What you will do:
Look through the data below and work out how many lines contain the string "problem". Give the number alone.

Dataset items:

━━━━━━

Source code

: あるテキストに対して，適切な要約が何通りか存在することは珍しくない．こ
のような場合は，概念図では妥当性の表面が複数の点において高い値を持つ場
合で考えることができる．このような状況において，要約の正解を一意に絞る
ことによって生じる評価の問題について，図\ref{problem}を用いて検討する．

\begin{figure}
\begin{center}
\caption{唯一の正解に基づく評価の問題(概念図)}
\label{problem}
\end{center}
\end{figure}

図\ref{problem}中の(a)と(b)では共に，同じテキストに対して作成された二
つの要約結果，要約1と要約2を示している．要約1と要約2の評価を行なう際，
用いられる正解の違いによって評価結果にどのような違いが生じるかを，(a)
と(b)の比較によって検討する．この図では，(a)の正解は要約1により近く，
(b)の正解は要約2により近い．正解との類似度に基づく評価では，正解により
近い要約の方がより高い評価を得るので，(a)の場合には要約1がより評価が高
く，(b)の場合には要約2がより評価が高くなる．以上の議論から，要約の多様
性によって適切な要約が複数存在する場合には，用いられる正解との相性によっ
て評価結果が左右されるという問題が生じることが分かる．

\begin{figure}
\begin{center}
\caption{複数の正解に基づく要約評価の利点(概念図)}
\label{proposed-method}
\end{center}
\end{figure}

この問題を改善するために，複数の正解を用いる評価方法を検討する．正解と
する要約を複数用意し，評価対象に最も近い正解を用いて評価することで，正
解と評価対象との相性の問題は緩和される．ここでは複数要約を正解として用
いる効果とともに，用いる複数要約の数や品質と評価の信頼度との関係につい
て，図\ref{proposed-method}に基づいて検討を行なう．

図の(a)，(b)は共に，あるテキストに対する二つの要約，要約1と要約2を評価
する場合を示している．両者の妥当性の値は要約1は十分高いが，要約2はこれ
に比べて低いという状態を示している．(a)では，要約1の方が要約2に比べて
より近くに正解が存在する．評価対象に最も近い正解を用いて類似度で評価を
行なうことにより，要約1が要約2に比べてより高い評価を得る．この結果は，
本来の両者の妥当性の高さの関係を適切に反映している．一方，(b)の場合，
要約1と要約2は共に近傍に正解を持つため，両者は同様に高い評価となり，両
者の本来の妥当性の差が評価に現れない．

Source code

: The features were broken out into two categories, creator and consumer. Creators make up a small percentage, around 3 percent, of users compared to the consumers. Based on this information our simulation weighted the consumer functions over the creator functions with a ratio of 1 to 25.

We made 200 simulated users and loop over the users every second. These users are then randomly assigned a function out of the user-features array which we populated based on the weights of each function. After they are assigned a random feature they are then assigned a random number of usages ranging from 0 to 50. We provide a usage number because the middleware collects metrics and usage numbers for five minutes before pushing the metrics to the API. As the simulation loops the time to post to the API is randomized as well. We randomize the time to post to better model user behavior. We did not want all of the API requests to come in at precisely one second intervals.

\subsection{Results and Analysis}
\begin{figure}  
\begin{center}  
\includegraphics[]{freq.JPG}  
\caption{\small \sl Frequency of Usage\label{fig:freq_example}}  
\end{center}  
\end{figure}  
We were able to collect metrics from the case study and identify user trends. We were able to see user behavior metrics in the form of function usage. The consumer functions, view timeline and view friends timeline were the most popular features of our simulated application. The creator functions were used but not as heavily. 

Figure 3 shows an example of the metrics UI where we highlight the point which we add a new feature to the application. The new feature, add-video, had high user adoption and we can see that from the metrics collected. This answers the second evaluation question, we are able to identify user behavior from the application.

━━━━━━

Reply to the task:
3